This construction is merely the product of my speculation and curiosity into a line of reasoning which seemed like a simple answer to an odd problem; I by no means know the true bounds of how this system behaves. I also struggle to think of many good examples under which this method performs poorly, outside of some which are very easy to see:

1. If you took away the limiters I've written in, you could easily construct many different regexes which blow the C++ stack. Since the system is heavily recursive by nature, this was an Achilles' heel I was expecting it to have.
2. There exists an easy construction utilizing backreferences or subroutines which would completely tank performance. Regex "(a)(a)((?1)|(?2))" could be expanded along the lines of "(a)(a)...(a)((?1)|(?2)|...|(?N))" and then be fed a string such as "aa...ab", and I am reasonably sure that this will begin to take a very, very long time to fail as you continue to expand.

On the topic of P vs NP through 3-CNF-SAT:

The original site from which I got the news that 'backreferencing is NP-Complete' is this one. After a long look at the proof it provides, I feel that I can confirm that this system does NOT solve P vs NP via P-Time 3-CNF-SAT, although it brings up an interesting discrepancy in the common interpretation of the proof.

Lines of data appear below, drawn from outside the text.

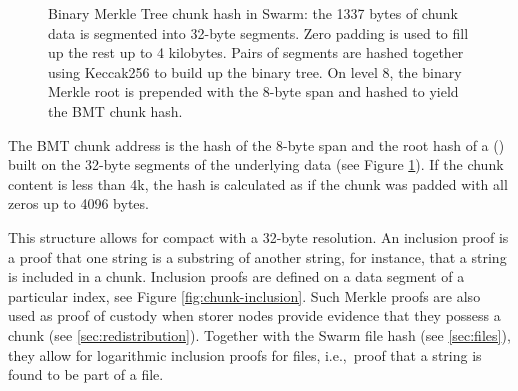 \begin{figure}[htbp]
   \centering
   \resizebox{1\textwidth}{!}{
   }
   \caption[BMT: Binary Merkle Tree hash used as chunk hash in Swarm \statusgreen]{Binary Merkle Tree chunk hash in Swarm: the 1337 bytes of chunk data is segmented into 32-byte segments. Zero padding is used to fill up the rest up to 4 kilobytes. Pairs of segments are hashed together using Keccak256 to build up the binary tree. On level 8, the binary Merkle root is prepended with the 8-byte span and hashed to yield the BMT chunk hash.}
   \label{fig:BMT}
\end{figure}

The BMT chunk address is the hash of the 8-byte span and the root hash of a  () built on the 32-byte segments of the underlying data (see Figure \ref{fig:BMT}). If the chunk content is less than 4k, the hash is calculated as if the chunk was padded with all zeros up to 4096 bytes.

This structure allows for compact  with a 32-byte resolution. An inclusion proof is a proof that one string is a substring of another string, for instance, that a string is included in a chunk. Inclusion proofs are defined on a data segment of a particular index, see Figure \ref{fig:chunk-inclusion}. Such Merkle proofs are also used as proof of custody when storer nodes provide evidence that they possess a chunk (see \ref{sec:redistribution}). Together with the Swarm file hash (see \ref{sec:files}), they allow for logarithmic inclusion proofs for files, i.e.,\ proof that a string is found to be part of a file.


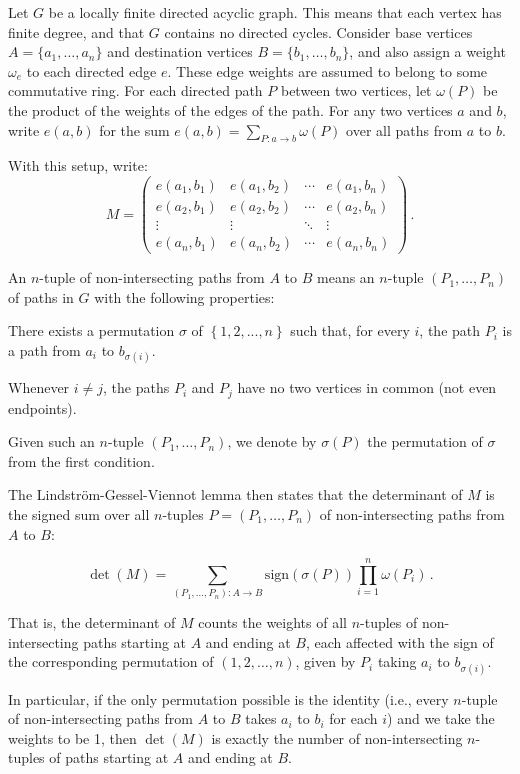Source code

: Let $G$ be a locally finite directed acyclic graph. This means that each vertex has finite degree, and that $G$ contains no directed cycles. Consider base vertices $A = \{ a_1, \ldots, a_n \}$ and destination vertices $B = \{ b_1, \ldots, b_n \}$, and also assign a weight $\omega_{e}$ to each directed edge $e$. These edge weights are assumed to belong to some commutative ring. For each directed path $P$ between two vertices, let $ \omega(P) $ be the product of the weights of the edges of the path. For any two vertices $a$ and $b$, write $e(a,b)$ for the sum $e(a,b) = \sum_{P: a \to b} \omega(P)$ over all paths from $a$ to $b$.

With this setup, write:
$$M = \begin{pmatrix} e(a_1,b_1) & e(a_1,b_2) & \cdots & e(a_1,b_n) \\ e(a_2,b_1) & e(a_2,b_2) & \cdots & e(a_2,b_n) \\ \vdots & \vdots & \ddots & \vdots \\ e(a_n,b_1) & e(a_n,b_2) & \cdots & e(a_n,b_n) \end{pmatrix}\,.$$

An $n$-tuple of non-intersecting paths from $A$ to $B$ means an $n$-tuple $(P_1, \ldots, P_n)$ of paths in $G$ with the following properties:

\begin{compactenum}
\item There exists a permutation $\sigma$ of $\left\{ 1, 2, ..., n \right\}$ such that, for every $i$, the path $P_i$ is a path from $a_i$ to $b_{\sigma(i)}$.
\item Whenever $i \neq j$, the paths $P_i$ and $P_j$ have no two vertices in common (not even endpoints).
\end{compactenum}

Given such an $n$-tuple $(P_1, \ldots, P_n)$, we denote by $\sigma(P)$ the permutation of $\sigma$ from the first condition.

The Lindström-Gessel-Viennot lemma then states that the determinant of $M$ is the signed sum over all $n$-tuples $P = (P_1, \ldots, P_n)$ of non-intersecting paths from $A$ to $B$:

$$\det(M) = \sum_{(P_1,\ldots,P_n) \colon A \to B} \mathrm{sign}(\sigma(P)) \prod_{i=1}^n \omega(P_i)\,.$$

That is, the determinant of $M$ counts the weights of all $n$-tuples of non-intersecting paths starting at $A$ and ending at $B$, each affected with the sign of the corresponding permutation of $(1,2,\ldots,n)$, given by $ P_i $ taking $ a_i $ to $ b_{\sigma(i)} $.

In particular, if the only permutation possible is the identity (i.e., every $n$-tuple of non-intersecting paths from $A$ to $B$ takes $a_i$ to $b_i$ for each $i$) and we take the weights to be 1, then $\det(M)$ is exactly the number of non-intersecting $n$-tuples of paths starting at $A$ and ending at $B$.
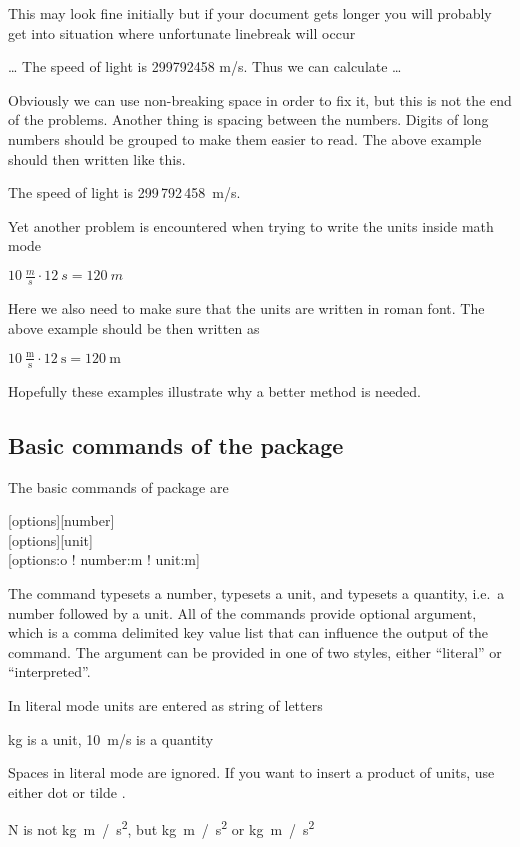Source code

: This may look fine initially but if your document gets longer you will probably
get into situation where unfortunate linebreak will occur 
\begin{example}[examplewidth=6cm]
\ldots{} The speed of light
is 299792458 m/s. Thus we
can calculate \ldots
\end{example}

Obviously we can use non-breaking space in order to fix it, but this is not the
end of the problems. Another thing is spacing between the numbers. Digits of
long numbers should be grouped to make them easier to read. The above example
should then written like this.
\begin{example}[examplewidth=6cm]
The speed of light is
299\,792\,458~m/s.
\end{example}

Yet another problem is encountered when trying to write the units inside math
mode
\begin{example}[examplewidth=6cm]
$10~\frac{m}{s} \cdot 12~s = 120~m$
\end{example}
Here we also need to make sure that the units are written in roman font.
The above example should be then written as
\begin{example}[examplewidth=6cm]
$10~\frac{\mathrm{m}}{\mathrm{s}} 
  \cdot 12~\mathrm{s} 
  = 120~\mathrm{m}$
\end{example}
Hopefully these examples illustrate why a better method is needed.

\subsection{Basic commands of the  package}

The basic commands of  package are
\begin{lscommand}
  [options][number]\\
  [options][unit]\\
  [options:o ! number:m ! unit:m] 
\end{lscommand}
The  command typesets a number,  typesets a unit, and 
typesets a quantity, i.e.\ a number followed by a unit. All of the commands
provide optional  argument, which is a comma delimited key value
list that can influence the output of the command. The  argument can
be provided in one of two styles, either \enquote{literal} or
\enquote{interpreted}.

In literal mode units are entered as string of letters 
\begin{example}
\unit{kg} is a unit,
\qty{10}{m/s} is a quantity
\end{example}
Spaces in literal mode are ignored. If you want to insert a product of units,
use either dot  or tilde \ai{\~}.
\begin{example}
\unit{N} is 
not \unit{kg m / s^2},
but \unit{kg.m / s^2}
or \unit{kg~m / s^2}
\end{example}

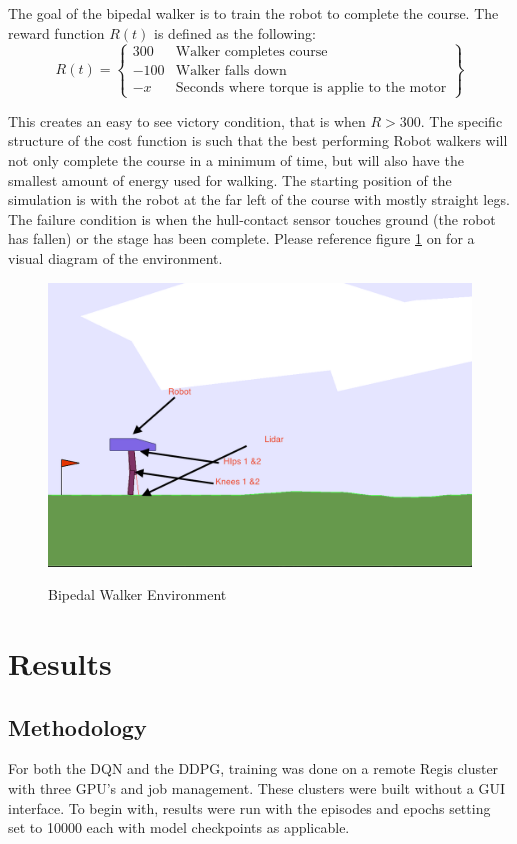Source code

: \documentclass[doc, onecolumn, 12pt]{apa6}
\begin{document}
The goal of the bipedal walker is to train the robot to complete the course. The reward function $R(t)$ is defined as the following: 
\[ R(t) = \left \{\begin{array}{lr}
 300 & \text{Walker completes course} \\
 -100 & \text{Walker falls down} \\
 -x & \text{Seconds where torque is applie to the motor} 
\end{array}\right\}  \]

This creates an easy to see victory condition, that is when $R> 300$. The specific structure of the cost function is such that the best performing Robot walkers will not only complete the course in a minimum of time, but will also have the smallest amount of energy used for walking.
The starting position of the simulation is with the robot at the far left of the course with mostly straight legs. The failure condition is when the hull-contact sensor touches ground (the robot has fallen) or the stage has been complete.  Please reference figure \ref{biped}  on \pageref{biped} for a visual diagram of the environment. 

\begin{figure}[H]

\caption{Bipedal Walker Environment}
\includegraphics[width = \textwidth]{bipedal.png}
\label{biped}
\end{figure} 
\FloatBarrier
\clearpage
\section{Results}
\subsection{Methodology}
For both the DQN and the DDPG, training was done on a remote Regis cluster with three GPU's and job management. These clusters were built without a GUI interface. To begin with, results were run with the episodes and epochs setting set to 10000 each with model checkpoints as applicable.
\end{document}
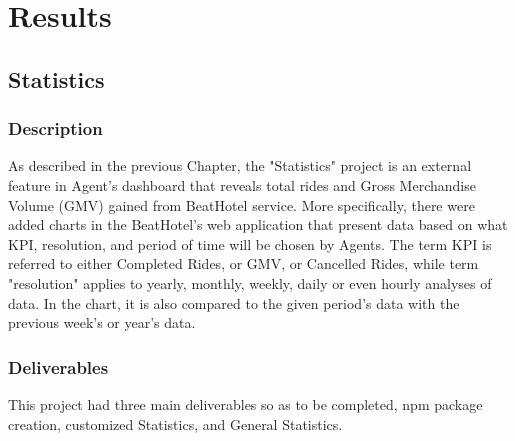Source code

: 
\chapter{Results} %

\label{Chapter4}

\section{Statistics}

\subsection{Description}
As described in the previous Chapter, the "Statistics" project is an external feature in Agent's dashboard that reveals total rides and Gross Merchandise Volume (GMV) gained from BeatHotel service. More specifically, there were added charts in the BeatHotel's web application that present data based on what KPI, resolution, and period of time will be chosen by Agents. The term KPI is referred to either Completed Rides, or GMV, or Cancelled Rides, while term "resolution" applies to yearly, monthly, weekly, daily or even hourly analyses of data. In the chart, it is also compared to the given period's data with the previous week's or year's data. \par

\subsection{Deliverables}
This project had three main deliverables so as to be completed, npm package creation, customized Statistics, and General Statistics. \par

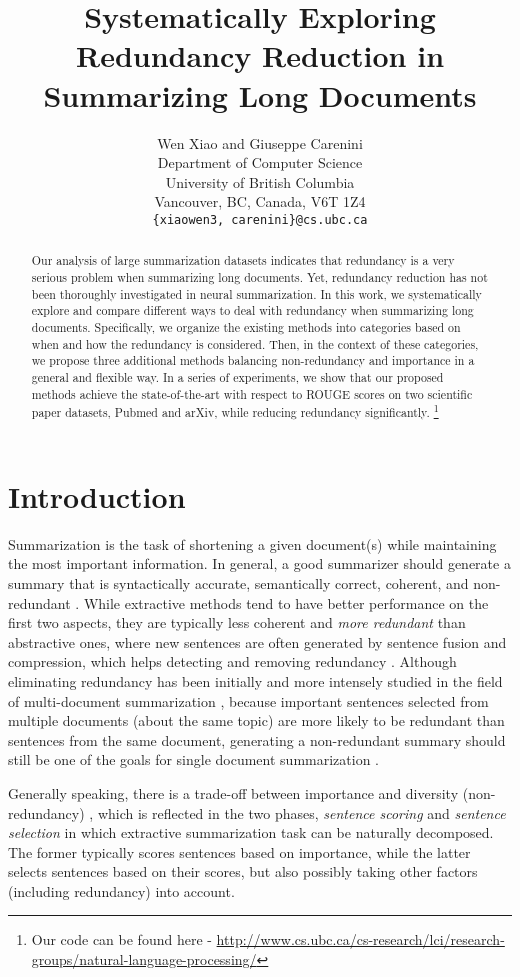 \documentclass[11pt,a4paper]{article}
\title{Systematically Exploring Redundancy Reduction in \\ Summarizing Long Documents}
\author{Wen Xiao and Giuseppe Carenini\\
  Department of Computer Science \\
  University of British Columbia \\
  Vancouver, BC, Canada, V6T 1Z4 \\
  {\tt \{xiaowen3, carenini\}@cs.ubc.ca}}
\date{}
\begin{document}
\maketitle
\begin{abstract}
Our analysis of large
summarization datasets indicates that redundancy is a very serious problem when summarizing long documents. Yet, redundancy reduction has not been thoroughly investigated in neural summarization. In this work, we systematically explore and compare different ways to deal with redundancy when summarizing long documents. Specifically, we organize the existing methods into categories based on when and how the redundancy is considered. Then, in the context of these categories, we propose three additional methods balancing non-redundancy and importance in a general and flexible way.
In a series of experiments, we show that our proposed methods achieve the state-of-the-art with respect to ROUGE scores on two scientific paper datasets, Pubmed and arXiv, while reducing redundancy significantly. \footnote{Our code can be found here -  \url{http://www.cs.ubc.ca/cs-research/lci/research-groups/natural-language-processing/}}

\end{abstract}

\section{Introduction}


Summarization is the task of shortening a given document(s) while maintaining the most important information. In general, a good summarizer should generate a summary that is syntactically accurate, semantically correct, coherent, and non-redundant  \cite{summary_eval}. While extractive methods tend to have better performance on the first two aspects, they are typically  less coherent and {\it more redundant} than abstractive ones, where new sentences are often generated by sentence fusion and compression, which helps detecting and removing redundancy \cite{abstractive_analysing}. Although eliminating redundancy has been  initially and more intensely studied  in the field of multi-document summarization \cite{Tackling_redundancy}, because important sentences selected from multiple documents (about the same topic) are more likely to be redundant than sentences from the same document, generating a non-redundant summary should still be one of the goals for single document summarization \cite{Lin2009}. 


Generally speaking, there is a trade-off between importance and diversity (non-redundancy) \cite{Jung2019}, which is reflected in the two phases, \textit{sentence scoring} and \textit{sentence selection} \cite{NeuSum} in which extractive summarization task can be naturally decomposed. The former typically scores sentences based on importance, while the latter selects sentences based on their scores, but also possibly taking other factors (including redundancy) into account.
\end{document}
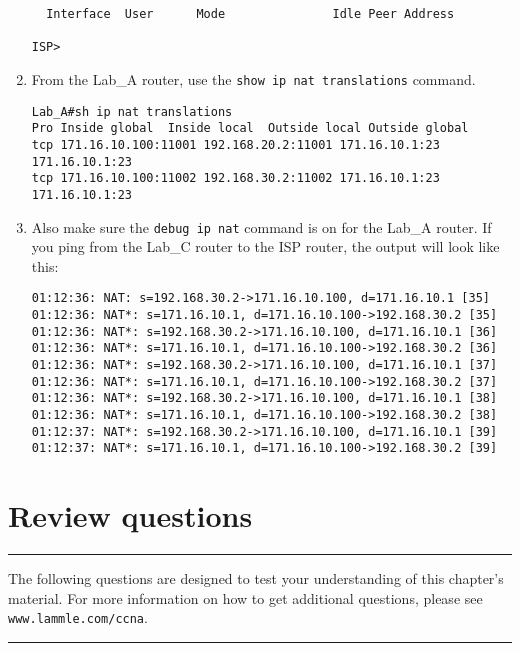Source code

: \begin{enumerate}
\begin{verbatim}
  Interface  User      Mode               Idle Peer Address
 
ISP>
\end{verbatim}
\item
  From the Lab\_A router, use the \texttt{show\ ip\ nat\ translations}
  command.

\begin{verbatim}
Lab_A#sh ip nat translations
Pro Inside global  Inside local  Outside local Outside global
tcp 171.16.10.100:11001 192.168.20.2:11001 171.16.10.1:23    
171.16.10.1:23
tcp 171.16.10.100:11002 192.168.30.2:11002 171.16.10.1:23    
171.16.10.1:23
\end{verbatim}
\item
  Also make sure the \texttt{debug\ ip\ nat} command is on for the
  Lab\_A router. If you ping from the Lab\_C router to the ISP router,
  the output will look like this:

\begin{verbatim}
01:12:36: NAT: s=192.168.30.2->171.16.10.100, d=171.16.10.1 [35]
01:12:36: NAT*: s=171.16.10.1, d=171.16.10.100->192.168.30.2 [35]
01:12:36: NAT*: s=192.168.30.2->171.16.10.100, d=171.16.10.1 [36]
01:12:36: NAT*: s=171.16.10.1, d=171.16.10.100->192.168.30.2 [36]
01:12:36: NAT*: s=192.168.30.2->171.16.10.100, d=171.16.10.1 [37]
01:12:36: NAT*: s=171.16.10.1, d=171.16.10.100->192.168.30.2 [37]
01:12:36: NAT*: s=192.168.30.2->171.16.10.100, d=171.16.10.1 [38]
01:12:36: NAT*: s=171.16.10.1, d=171.16.10.100->192.168.30.2 [38]
01:12:37: NAT*: s=192.168.30.2->171.16.10.100, d=171.16.10.1 [39]
01:12:37: NAT*: s=171.16.10.1, d=171.16.10.100->192.168.30.2 [39]
\end{verbatim}
\end{enumerate}



\section{Review questions}

\begin{center}\rule{0.5\linewidth}{0.5pt}\end{center}


The
following questions are designed to test your understanding of this
chapter's material. For more information on how to get additional
questions, please see \texttt{www.lammle.com/ccna}.

\begin{center}\rule{0.5\linewidth}{0.5pt}\end{center}


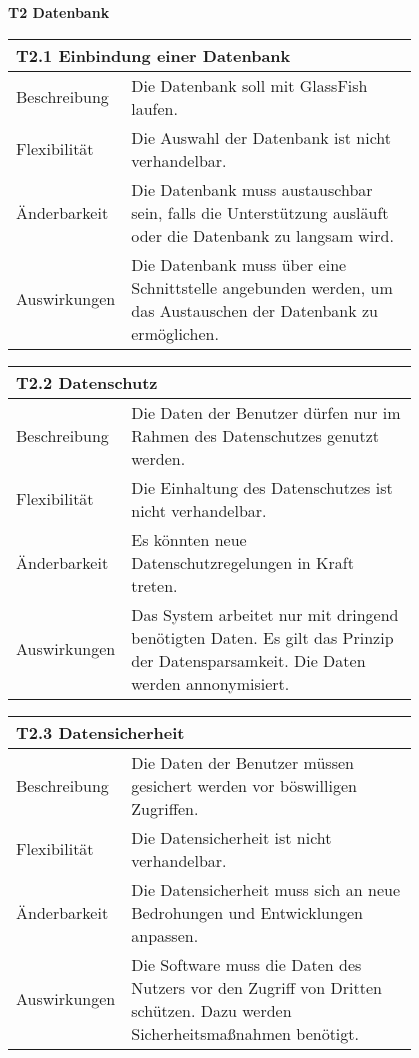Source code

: {\begin{flushleft}
\textbf{T2  Datenbank}
\end{flushleft}
\centering
\begin{tabular}{|l|p{0.8\linewidth}|}
\hline
\multicolumn{2}{|l|}{\textbf{T2.1 Einbindung einer Datenbank}}
  \tabularnewline \hline
Beschreibung                                               &  Die Datenbank soll mit GlassFish laufen.                                               \tabularnewline \hline
Flexibilität                                              & Die Auswahl der Datenbank ist nicht verhandelbar.                                                                                \tabularnewline \hline
Änderbarkeit                                         &  Die Datenbank muss austauschbar sein, falls die Unterstützung ausläuft oder die Datenbank zu langsam wird. \tabularnewline \hline
Auswirkungen                                                & Die Datenbank muss über eine Schnittstelle angebunden werden, um das Austauschen der Datenbank zu ermöglichen.               \tabularnewline \hline
 \hline
\end{tabular}

\centering
\begin{tabular}{|l|p{0.8\linewidth}|}
\hline
\multicolumn{2}{|l|}{\textbf{T2.2 Datenschutz}}
  \tabularnewline \hline
Beschreibung                                               &  Die Daten der Benutzer dürfen nur im Rahmen des Datenschutzes genutzt werden.                                                 \tabularnewline \hline
Flexibilität                                              & Die Einhaltung des Datenschutzes ist nicht verhandelbar. \tabularnewline \hline
Änderbarkeit                                         & Es könnten neue Datenschutzregelungen in Kraft treten. \tabularnewline \hline
Auswirkungen                                                & Das System arbeitet nur mit dringend benötigten Daten. Es gilt das Prinzip der Datensparsamkeit. Die Daten werden annonymisiert.                                  \tabularnewline \hline
 \hline
\end{tabular}

\centering
\begin{tabular}{|l|p{0.8\linewidth}|}
\hline
\multicolumn{2}{|l|}{\textbf{T2.3 Datensicherheit}}
  \tabularnewline \hline
Beschreibung                                               &  Die Daten der Benutzer müssen gesichert werden vor böswilligen Zugriffen.                                                 \tabularnewline \hline
Flexibilität                                              & Die Datensicherheit ist nicht verhandelbar.                                                                                \tabularnewline \hline
Änderbarkeit                                         & Die Datensicherheit muss sich an neue Bedrohungen und Entwicklungen anpassen.                                                        \tabularnewline \hline
Auswirkungen                                                & Die Software muss die Daten des Nutzers vor den Zugriff von Dritten schützen. Dazu werden Sicherheitsmaßnahmen benötigt. \tabularnewline \hline
 \hline
\end{tabular}

}
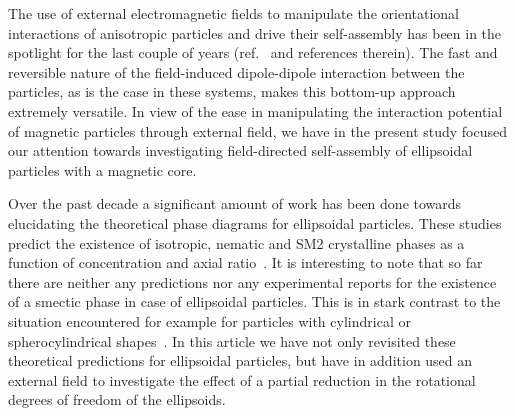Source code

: \documentclass[aps,prl,preprint,superscriptaddress]{revtex4-1} %
\begin{document}
The use of external electromagnetic fields to manipulate the orientational interactions of anisotropic particles and drive their self-assembly has been in the spotlight for the last couple of years (ref.~\cite{op2013phase, Schurtenberger2016, ganesan2017high, shah2015actuation} and references therein). The fast and reversible nature of the field-induced dipole-dipole interaction between the particles, as is the case in these systems, makes this bottom-up approach extremely versatile. In view of the ease in manipulating the interaction potential of magnetic particles through external field, we have in the present study focused our attention towards investigating field-directed self-assembly of ellipsoidal particles with a magnetic core.\par
Over the past decade a significant amount of work has been done towards elucidating the theoretical phase diagrams for ellipsoidal particles. These studies predict the existence of isotropic, nematic and SM2 crystalline phases as a function of concentration and axial ratio~\cite{radu2009solid, odriozola2012revisiting, pfleiderer2008crystal}. It is interesting to note that so far there are neither any predictions nor any experimental reports for the existence of a smectic phase in case of ellipsoidal particles. This is in stark contrast to the situation encountered for example for particles with cylindrical or spherocylindrical shapes~\cite{Bolhuis1997, lekkerkerker2013liquid}. In this article we have not only revisited these theoretical predictions for ellipsoidal particles, but have in addition used an external field to investigate the effect of a partial reduction in the rotational degrees of freedom of the ellipsoids.\par
\end{document}
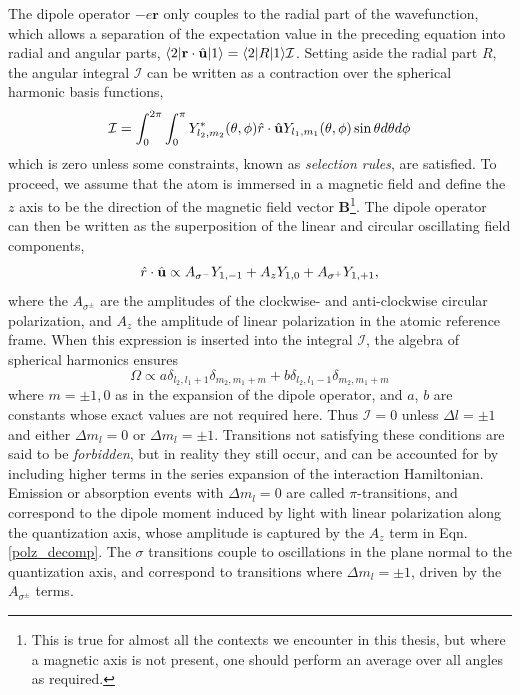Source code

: 	The dipole operator $-e\textbf{r}$ only couples to the radial part of the wavefunction, which allows a separation of the expectation value in the preceding equation into radial and angular parts, $\langle2|\textbf{r}\cdot\hat{\mathbf{u}}|1\rangle = \langle2|R|1\rangle\mathcal{I}$.
	Setting aside the radial part $R$, the angular integral $\mathcal{I}$ can be written as a contraction over the spherical harmonic basis functions, 
	\begin{equation}
		\mathcal{I}=\int_{0}^{2\pi}\int_{0}^{\pi} Y^{*}_{l_2,m_2}(\theta,\phi)\hat{r}\cdot\hat{\mathbf{u}}Y_{l_1,m_1}(\theta,\phi)\sin\theta d\theta d\phi
	\end{equation} 
	which is zero unless some constraints, known as \emph{selection rules}, are satisfied.
	To proceed, we assume that the atom is immersed in a magnetic field and define the $z$ axis to be the direction of the magnetic field vector $\textbf{B}$\footnote{This is true for almost all the contexts we encounter in this thesis, but where a magnetic axis is not present, one should perform an average over all angles as required.}.
	The dipole operator can then be written as the superposition of the linear and circular oscillating field components,  
	\begin{equation}
		\hat{r}\cdot\hat{\mathbf{u}}\propto A_{\sigma^-}Y_{1,-1} + A_z Y_{1,0} + A_{\sigma^+}Y_{1,+1},
		\label{polz_decomp}
	\end{equation}
	where the $A_{\sigma^\pm}$ are the amplitudes of the clockwise- and anti-clockwise circular polarization, and $A_z$ the amplitude of linear polarization in the atomic reference frame.
	When this expression is inserted into the integral $\mathcal{I}$, the algebra of spherical harmonics ensures \cite{FootAtomic}
	\begin{equation}
		\Omega\propto a\delta_{l_2,l_1+1}\delta_{m_2,m_1+m} + b\delta_{l_2,l_1-1}\delta_{m_2,m_1+m}
	\end{equation}
	where $m=\pm1,0$ as in the expansion of the dipole operator, and $a$, $b$ are constants whose exact values are not required here.
	Thus $\mathcal{I}=0$ unless $\Delta l=\pm1$ and either $\Delta m_l=0$ or $\Delta m_l=\pm1$.
	Transitions not satisfying these conditions are said to be \emph{forbidden}, but in reality they still occur, and can be accounted for by including higher terms in the series expansion of the interaction Hamiltonian.
	Emission or absorption events with $\Delta m_l=0$ are called $\pi$-transitions, and correspond to the dipole moment induced by light with linear polarization along the quantization axis, whose amplitude is captured by the $A_z$ term in Eqn.
	\ref{polz_decomp}.
	The $\sigma$ transitions couple to oscillations in the plane normal to the quantization axis, and correspond to transitions where $\Delta m_l=\pm 1$, driven by the $A_{\sigma^\pm}$ terms.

Taking a look at the example given, it's quite clear what's going on:

string: 'xxx;x,x,x,x,'

regex: '(x?)(x?)(x?).*;
	(?:\1|\2|\3x),
	(?:\1|\2x|\3),
	(?:\1x|\2x|\3),
	(?:\1x|\2x|\3x),'

Almost immediately you may pick up that the backreferences are required. This makes complete sense; not having them is like having variables you can set, but can never get. Doing an operation with them would be impossible.

Recreating this with Evex, though, causes an interesting new difference to emerge:

string_1: 'ttt;t,t,t,t,' // true, true, true
string_2: 'ttf;t,t,t,t,' // true, true, false
.
.
.

regex: '(t?)(t?)(t?).*?;
	(?:\1|\2|\3t),
	(?:\1|\2t|\3),
	(?:\1t|\2t|\3),
	(?:\1t|\2t|\3t),'

While it is still very easily within the realm of possibility to solve 3-CNF-SAT, in Evex you must feed it each of the inputs yourself. Essentially, that which Perl does automatically must be done manually in Evex, due to its implementation.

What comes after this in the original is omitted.